Problem details ::
Write the entries below out again without a single difference.

Saved data entries
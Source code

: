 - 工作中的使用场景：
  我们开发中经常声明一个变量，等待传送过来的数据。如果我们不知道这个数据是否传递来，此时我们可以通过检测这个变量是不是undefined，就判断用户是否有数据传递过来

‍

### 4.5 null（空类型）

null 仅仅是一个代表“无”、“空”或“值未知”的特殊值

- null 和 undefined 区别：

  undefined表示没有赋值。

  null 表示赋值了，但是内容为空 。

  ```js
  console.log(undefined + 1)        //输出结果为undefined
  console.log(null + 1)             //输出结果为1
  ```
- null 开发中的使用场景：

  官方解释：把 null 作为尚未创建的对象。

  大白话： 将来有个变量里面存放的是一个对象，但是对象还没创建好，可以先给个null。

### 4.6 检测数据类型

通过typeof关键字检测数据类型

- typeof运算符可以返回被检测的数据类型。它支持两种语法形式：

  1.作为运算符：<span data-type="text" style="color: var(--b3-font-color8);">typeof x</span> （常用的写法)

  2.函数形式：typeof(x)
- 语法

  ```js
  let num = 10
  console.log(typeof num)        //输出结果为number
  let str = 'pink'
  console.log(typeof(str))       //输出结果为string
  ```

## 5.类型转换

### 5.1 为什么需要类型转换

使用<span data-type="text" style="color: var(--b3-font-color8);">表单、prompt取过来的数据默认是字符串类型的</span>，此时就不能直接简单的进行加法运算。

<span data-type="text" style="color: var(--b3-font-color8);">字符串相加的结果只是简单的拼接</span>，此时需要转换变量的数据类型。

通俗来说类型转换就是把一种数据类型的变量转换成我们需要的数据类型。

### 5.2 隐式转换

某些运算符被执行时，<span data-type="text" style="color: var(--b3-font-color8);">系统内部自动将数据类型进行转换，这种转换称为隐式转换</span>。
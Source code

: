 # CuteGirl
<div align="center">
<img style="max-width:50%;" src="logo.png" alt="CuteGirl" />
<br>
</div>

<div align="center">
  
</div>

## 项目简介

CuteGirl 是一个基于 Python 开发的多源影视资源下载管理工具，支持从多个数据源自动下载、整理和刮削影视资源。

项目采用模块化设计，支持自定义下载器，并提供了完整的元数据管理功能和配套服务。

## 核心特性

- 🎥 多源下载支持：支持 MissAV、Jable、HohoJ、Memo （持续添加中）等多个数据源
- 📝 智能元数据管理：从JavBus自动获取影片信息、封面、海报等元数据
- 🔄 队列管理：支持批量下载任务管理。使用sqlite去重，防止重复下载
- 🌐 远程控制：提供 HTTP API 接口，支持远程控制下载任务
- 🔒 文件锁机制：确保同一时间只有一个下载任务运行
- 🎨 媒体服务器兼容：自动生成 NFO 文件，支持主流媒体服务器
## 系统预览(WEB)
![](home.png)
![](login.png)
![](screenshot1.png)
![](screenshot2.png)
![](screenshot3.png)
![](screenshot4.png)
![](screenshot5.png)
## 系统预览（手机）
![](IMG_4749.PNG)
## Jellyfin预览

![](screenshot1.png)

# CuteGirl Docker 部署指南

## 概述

Task result ::
Source code

: - 工作中的使用场景：
  我们开发中经常声明一个变量，等待传送过来的数据。如果我们不知道这个数据是否传递来，此时我们可以通过检测这个变量是不是undefined，就判断用户是否有数据传递过来

‍

### 4.5 null（空类型）

null 仅仅是一个代表“无”、“空”或“值未知”的特殊值

- null 和 undefined 区别：

  undefined表示没有赋值。

  null 表示赋值了，但是内容为空 。

  ```js
  console.log(undefined + 1)        //输出结果为undefined
  console.log(null + 1)             //输出结果为1
  ```
- null 开发中的使用场景：

  官方解释：把 null 作为尚未创建的对象。

  大白话： 将来有个变量里面存放的是一个对象，但是对象还没创建好，可以先给个null。

### 4.6 检测数据类型

通过typeof关键字检测数据类型

- typeof运算符可以返回被检测的数据类型。它支持两种语法形式：

  1.作为运算符：<span data-type="text" style="color: var(--b3-font-color8);">typeof x</span> （常用的写法)

  2.函数形式：typeof(x)
- 语法

  ```js
  let num = 10
  console.log(typeof num)        //输出结果为number
  let str = 'pink'
  console.log(typeof(str))       //输出结果为string
  ```

## 5.类型转换

### 5.1 为什么需要类型转换

使用<span data-type="text" style="color: var(--b3-font-color8);">表单、prompt取过来的数据默认是字符串类型的</span>，此时就不能直接简单的进行加法运算。

<span data-type="text" style="color: var(--b3-font-color8);">字符串相加的结果只是简单的拼接</span>，此时需要转换变量的数据类型。

通俗来说类型转换就是把一种数据类型的变量转换成我们需要的数据类型。

### 5.2 隐式转换

某些运算符被执行时，<span data-type="text" style="color: var(--b3-font-color8);">系统内部自动将数据类型进行转换，这种转换称为隐式转换</span>。
Source code

: # CuteGirl
<div align="center">
<img style="max-width:50%;" src="logo.png" alt="CuteGirl" />
<br>
</div>

<div align="center">
  
</div>

## 项目简介

CuteGirl 是一个基于 Python 开发的多源影视资源下载管理工具，支持从多个数据源自动下载、整理和刮削影视资源。

项目采用模块化设计，支持自定义下载器，并提供了完整的元数据管理功能和配套服务。

## 核心特性

- 🎥 多源下载支持：支持 MissAV、Jable、HohoJ、Memo （持续添加中）等多个数据源
- 📝 智能元数据管理：从JavBus自动获取影片信息、封面、海报等元数据
- 🔄 队列管理：支持批量下载任务管理。使用sqlite去重，防止重复下载
- 🌐 远程控制：提供 HTTP API 接口，支持远程控制下载任务
- 🔒 文件锁机制：确保同一时间只有一个下载任务运行
- 🎨 媒体服务器兼容：自动生成 NFO 文件，支持主流媒体服务器
## 系统预览(WEB)
![](home.png)
![](login.png)
![](screenshot1.png)
![](screenshot2.png)
![](screenshot3.png)
![](screenshot4.png)
![](screenshot5.png)
## 系统预览（手机）
![](IMG_4749.PNG)
## Jellyfin预览

![](screenshot1.png)

# CuteGirl Docker 部署指南

## 概述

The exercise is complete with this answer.